**Records to use:**
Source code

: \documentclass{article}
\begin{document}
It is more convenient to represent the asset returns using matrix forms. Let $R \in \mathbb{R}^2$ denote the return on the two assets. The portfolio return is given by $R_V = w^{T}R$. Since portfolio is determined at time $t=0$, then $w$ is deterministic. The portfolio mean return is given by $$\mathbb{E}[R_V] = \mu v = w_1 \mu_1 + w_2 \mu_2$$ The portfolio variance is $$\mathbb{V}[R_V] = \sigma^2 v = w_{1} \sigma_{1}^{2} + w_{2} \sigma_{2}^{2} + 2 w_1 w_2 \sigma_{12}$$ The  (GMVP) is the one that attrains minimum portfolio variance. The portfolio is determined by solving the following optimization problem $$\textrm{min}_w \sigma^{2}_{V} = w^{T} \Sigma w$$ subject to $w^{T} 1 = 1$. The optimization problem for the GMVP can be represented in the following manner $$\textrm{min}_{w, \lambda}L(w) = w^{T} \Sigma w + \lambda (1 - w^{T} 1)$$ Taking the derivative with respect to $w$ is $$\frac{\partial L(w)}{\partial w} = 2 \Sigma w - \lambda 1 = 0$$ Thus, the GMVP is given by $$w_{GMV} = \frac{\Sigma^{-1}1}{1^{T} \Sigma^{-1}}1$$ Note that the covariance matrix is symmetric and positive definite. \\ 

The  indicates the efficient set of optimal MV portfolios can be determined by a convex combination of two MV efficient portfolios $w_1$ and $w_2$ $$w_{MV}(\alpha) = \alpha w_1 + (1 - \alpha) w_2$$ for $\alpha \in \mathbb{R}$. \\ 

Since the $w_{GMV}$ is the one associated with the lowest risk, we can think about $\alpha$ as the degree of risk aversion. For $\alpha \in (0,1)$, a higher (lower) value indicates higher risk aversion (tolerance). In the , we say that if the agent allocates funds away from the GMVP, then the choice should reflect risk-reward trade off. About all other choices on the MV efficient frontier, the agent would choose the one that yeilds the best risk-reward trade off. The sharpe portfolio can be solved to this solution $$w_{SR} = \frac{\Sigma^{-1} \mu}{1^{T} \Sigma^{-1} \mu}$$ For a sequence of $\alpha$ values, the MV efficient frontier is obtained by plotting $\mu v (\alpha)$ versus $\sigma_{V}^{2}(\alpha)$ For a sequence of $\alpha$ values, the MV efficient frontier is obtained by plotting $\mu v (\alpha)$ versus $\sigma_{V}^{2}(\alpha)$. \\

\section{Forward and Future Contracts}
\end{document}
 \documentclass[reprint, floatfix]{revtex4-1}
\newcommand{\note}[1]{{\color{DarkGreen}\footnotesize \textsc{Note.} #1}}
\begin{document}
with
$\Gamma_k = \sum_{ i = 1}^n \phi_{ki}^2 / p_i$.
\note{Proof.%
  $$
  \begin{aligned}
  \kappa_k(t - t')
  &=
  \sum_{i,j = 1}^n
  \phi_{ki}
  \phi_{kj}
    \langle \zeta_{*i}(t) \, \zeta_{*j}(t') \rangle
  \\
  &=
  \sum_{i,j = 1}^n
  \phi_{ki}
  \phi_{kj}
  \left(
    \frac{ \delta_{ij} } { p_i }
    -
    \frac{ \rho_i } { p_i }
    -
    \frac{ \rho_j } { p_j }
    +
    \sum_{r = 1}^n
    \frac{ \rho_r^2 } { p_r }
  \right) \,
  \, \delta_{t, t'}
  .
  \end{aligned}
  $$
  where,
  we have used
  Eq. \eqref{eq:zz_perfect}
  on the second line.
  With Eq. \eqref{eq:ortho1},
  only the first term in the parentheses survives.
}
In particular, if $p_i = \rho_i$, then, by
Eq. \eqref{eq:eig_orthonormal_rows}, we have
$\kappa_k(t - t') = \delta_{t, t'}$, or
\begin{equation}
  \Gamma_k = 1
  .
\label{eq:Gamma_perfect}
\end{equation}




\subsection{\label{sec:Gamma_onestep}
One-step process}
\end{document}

**Work instruction:** All the records above must be transcribed without a single change to any word.

**Result of the exercise:**
Source code

: \documentclass{article}
\begin{document}
It is more convenient to represent the asset returns using matrix forms. Let $R \in \mathbb{R}^2$ denote the return on the two assets. The portfolio return is given by $R_V = w^{T}R$. Since portfolio is determined at time $t=0$, then $w$ is deterministic. The portfolio mean return is given by $$\mathbb{E}[R_V] = \mu v = w_1 \mu_1 + w_2 \mu_2$$ The portfolio variance is $$\mathbb{V}[R_V] = \sigma^2 v = w_{1} \sigma_{1}^{2} + w_{2} \sigma_{2}^{2} + 2 w_1 w_2 \sigma_{12}$$ The  (GMVP) is the one that attrains minimum portfolio variance. The portfolio is determined by solving the following optimization problem $$\textrm{min}_w \sigma^{2}_{V} = w^{T} \Sigma w$$ subject to $w^{T} 1 = 1$. The optimization problem for the GMVP can be represented in the following manner $$\textrm{min}_{w, \lambda}L(w) = w^{T} \Sigma w + \lambda (1 - w^{T} 1)$$ Taking the derivative with respect to $w$ is $$\frac{\partial L(w)}{\partial w} = 2 \Sigma w - \lambda 1 = 0$$ Thus, the GMVP is given by $$w_{GMV} = \frac{\Sigma^{-1}1}{1^{T} \Sigma^{-1}}1$$ Note that the covariance matrix is symmetric and positive definite. \\ 

The  indicates the efficient set of optimal MV portfolios can be determined by a convex combination of two MV efficient portfolios $w_1$ and $w_2$ $$w_{MV}(\alpha) = \alpha w_1 + (1 - \alpha) w_2$$ for $\alpha \in \mathbb{R}$. \\ 

Since the $w_{GMV}$ is the one associated with the lowest risk, we can think about $\alpha$ as the degree of risk aversion. For $\alpha \in (0,1)$, a higher (lower) value indicates higher risk aversion (tolerance). In the , we say that if the agent allocates funds away from the GMVP, then the choice should reflect risk-reward trade off. About all other choices on the MV efficient frontier, the agent would choose the one that yeilds the best risk-reward trade off. The sharpe portfolio can be solved to this solution $$w_{SR} = \frac{\Sigma^{-1} \mu}{1^{T} \Sigma^{-1} \mu}$$ For a sequence of $\alpha$ values, the MV efficient frontier is obtained by plotting $\mu v (\alpha)$ versus $\sigma_{V}^{2}(\alpha)$ For a sequence of $\alpha$ values, the MV efficient frontier is obtained by plotting $\mu v (\alpha)$ versus $\sigma_{V}^{2}(\alpha)$. \\

\section{Forward and Future Contracts}
\end{document}
 \documentclass[reprint, floatfix]{revtex4-1}
\newcommand{\note}[1]{{\color{DarkGreen}\footnotesize \textsc{Note.} #1}}
\begin{document}
with
$\Gamma_k = \sum_{ i = 1}^n \phi_{ki}^2 / p_i$.
\note{Proof.%
  $$
  \begin{aligned}
  \kappa_k(t - t')
  &=
  \sum_{i,j = 1}^n
  \phi_{ki}
  \phi_{kj}
    \langle \zeta_{*i}(t) \, \zeta_{*j}(t') \rangle
  \\
  &=
  \sum_{i,j = 1}^n
  \phi_{ki}
  \phi_{kj}
  \left(
    \frac{ \delta_{ij} } { p_i }
    -
    \frac{ \rho_i } { p_i }
    -
    \frac{ \rho_j } { p_j }
    +
    \sum_{r = 1}^n
    \frac{ \rho_r^2 } { p_r }
  \right) \,
  \, \delta_{t, t'}
  .
  \end{aligned}
  $$
  where,
  we have used
  Eq. \eqref{eq:zz_perfect}
  on the second line.
  With Eq. \eqref{eq:ortho1},
  only the first term in the parentheses survives.
}
In particular, if $p_i = \rho_i$, then, by
Eq. \eqref{eq:eig_orthonormal_rows}, we have
$\kappa_k(t - t') = \delta_{t, t'}$, or
\begin{equation}
  \Gamma_k = 1
  .
\label{eq:Gamma_perfect}
\end{equation}




\subsection{\label{sec:Gamma_onestep}
One-step process}
\end{document}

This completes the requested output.